WHAT THIS TASK INVOLVES: Only one stretch of the data below is needed. Output the lines from the one with "to work in a" up to and including the one with "6) The RNC sends", exactly as they stand.

[DATA IN THIS EXERCISE — start]

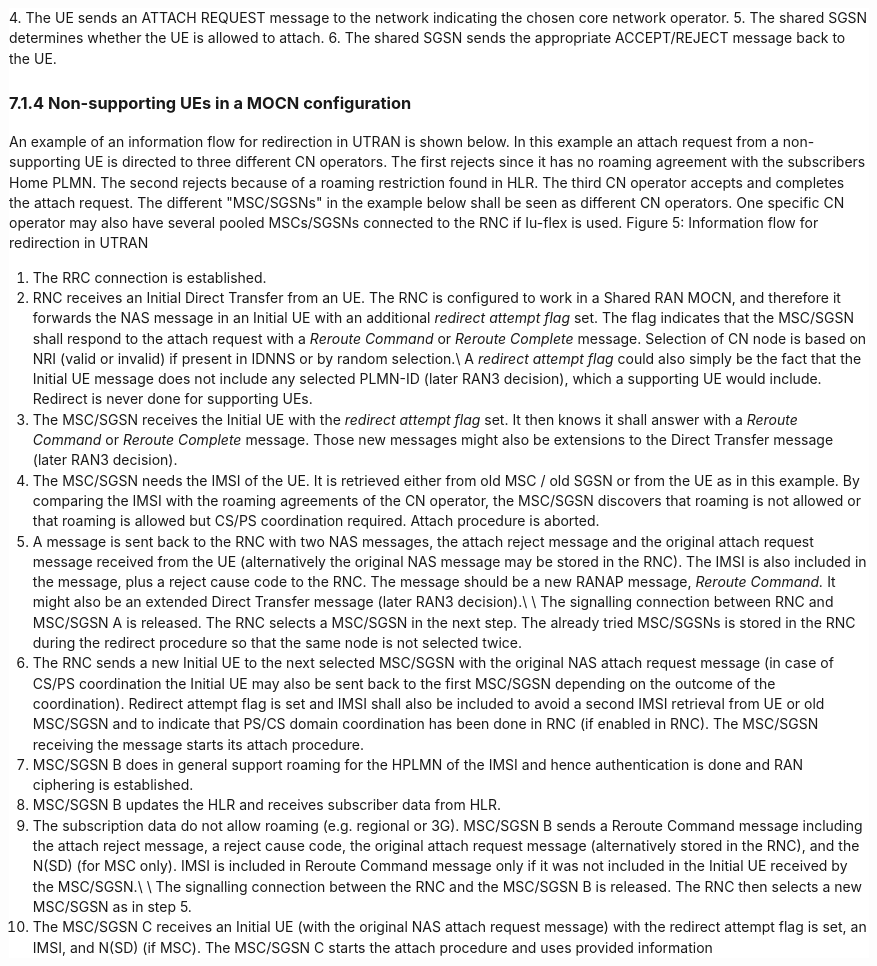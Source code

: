 4\. The UE sends an ATTACH REQUEST message to the network indicating the
chosen core network operator.
5\. The shared SGSN determines whether the UE is allowed to attach.
6\. The shared SGSN sends the appropriate ACCEPT/REJECT message back to the
UE.
### 7.1.4 Non-supporting UEs in a MOCN configuration
An example of an information flow for redirection in UTRAN is shown below.
In this example an attach request from a non-supporting UE is directed to
three different CN operators. The first rejects since it has no roaming
agreement with the subscribers Home PLMN. The second rejects because of a
roaming restriction found in HLR. The third CN operator accepts and completes
the attach request. The different \"MSC/SGSNs\" in the example below shall be
seen as different CN operators. One specific CN operator may also have several
pooled MSCs/SGSNs connected to the RNC if Iu-flex is used.
Figure 5: Information flow for redirection in UTRAN
1) The RRC connection is established.
2) RNC receives an Initial Direct Transfer from an UE. The RNC is configured
to work in a Shared RAN MOCN, and therefore it forwards the NAS message in an
Initial UE with an additional _redirect attempt flag_ set. The flag indicates
that the MSC/SGSN shall respond to the attach request with a _Reroute Command_
or _Reroute Complete_ message. Selection of CN node is based on NRI (valid or
invalid) if present in IDNNS or by random selection.\ A _redirect attempt
flag_ could also simply be the fact that the Initial UE message does not
include any selected PLMN-ID (later RAN3 decision), which a supporting UE
would include. Redirect is never done for supporting UEs.
3) The MSC/SGSN receives the Initial UE with the _redirect attempt flag_ set.
It then knows it shall answer with a _Reroute Command_ or _Reroute Complete_
message. Those new messages might also be extensions to the Direct Transfer
message (later RAN3 decision).
4) The MSC/SGSN needs the IMSI of the UE. It is retrieved either from old MSC
/ old SGSN or from the UE as in this example. By comparing the IMSI with the
roaming agreements of the CN operator, the MSC/SGSN discovers that roaming is
not allowed or that roaming is allowed but CS/PS coordination required. Attach
procedure is aborted.
5) A message is sent back to the RNC with two NAS messages, the attach reject
message and the original attach request message received from the UE
(alternatively the original NAS message may be stored in the RNC). The IMSI is
also included in the message, plus a reject cause code to the RNC. The message
should be a new RANAP message, _Reroute Command._ It might also be an extended
Direct Transfer message (later RAN3 decision).\ \ The signalling connection
between RNC and MSC/SGSN A is released. The RNC selects a MSC/SGSN in the next
step. The already tried MSC/SGSNs is stored in the RNC during the redirect
procedure so that the same node is not selected twice.
6) The RNC sends a new Initial UE to the next selected MSC/SGSN with the
original NAS attach request message (in case of CS/PS coordination the Initial
UE may also be sent back to the first MSC/SGSN depending on the outcome of the
coordination). Redirect attempt flag is set and IMSI shall also be included to
avoid a second IMSI retrieval from UE or old MSC/SGSN and to indicate that
PS/CS domain coordination has been done in RNC (if enabled in RNC). The
MSC/SGSN receiving the message starts its attach procedure.
7) MSC/SGSN B does in general support roaming for the HPLMN of the IMSI and
hence authentication is done and RAN ciphering is established.
8) MSC/SGSN B updates the HLR and receives subscriber data from HLR.
9) The subscription data do not allow roaming (e.g. regional or 3G). MSC/SGSN
B sends a Reroute Command message including the attach reject message, a
reject cause code, the original attach request message (alternatively stored
in the RNC), and the N(SD) (for MSC only). IMSI is included in Reroute Command
message only if it was not included in the Initial UE received by the
MSC/SGSN.\ \ The signalling connection between the RNC and the MSC/SGSN B is
released. The RNC then selects a new MSC/SGSN as in step 5.
10) The MSC/SGSN C receives an Initial UE (with the original NAS attach
request message) with the redirect attempt flag is set, an IMSI, and N(SD) (if
MSC). The MSC/SGSN C starts the attach procedure and uses provided information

[DATA IN THIS EXERCISE — finish]

RESPONSE BOX:
to work in a Shared RAN MOCN, and therefore it forwards the NAS message in an
Initial UE with an additional _redirect attempt flag_ set. The flag indicates
that the MSC/SGSN shall respond to the attach request with a _Reroute Command_
or _Reroute Complete_ message. Selection of CN node is based on NRI (valid or
invalid) if present in IDNNS or by random selection.\ A _redirect attempt
flag_ could also simply be the fact that the Initial UE message does not
include any selected PLMN-ID (later RAN3 decision), which a supporting UE
would include. Redirect is never done for supporting UEs.
3) The MSC/SGSN receives the Initial UE with the _redirect attempt flag_ set.
It then knows it shall answer with a _Reroute Command_ or _Reroute Complete_
message. Those new messages might also be extensions to the Direct Transfer
message (later RAN3 decision).
4) The MSC/SGSN needs the IMSI of the UE. It is retrieved either from old MSC
/ old SGSN or from the UE as in this example. By comparing the IMSI with the
roaming agreements of the CN operator, the MSC/SGSN discovers that roaming is
not allowed or that roaming is allowed but CS/PS coordination required. Attach
procedure is aborted.
5) A message is sent back to the RNC with two NAS messages, the attach reject
message and the original attach request message received from the UE
(alternatively the original NAS message may be stored in the RNC). The IMSI is
also included in the message, plus a reject cause code to the RNC. The message
should be a new RANAP message, _Reroute Command._ It might also be an extended
Direct Transfer message (later RAN3 decision).\ \ The signalling connection
between RNC and MSC/SGSN A is released. The RNC selects a MSC/SGSN in the next
step. The already tried MSC/SGSNs is stored in the RNC during the redirect
procedure so that the same node is not selected twice.
6) The RNC sends a new Initial UE to the next selected MSC/SGSN with the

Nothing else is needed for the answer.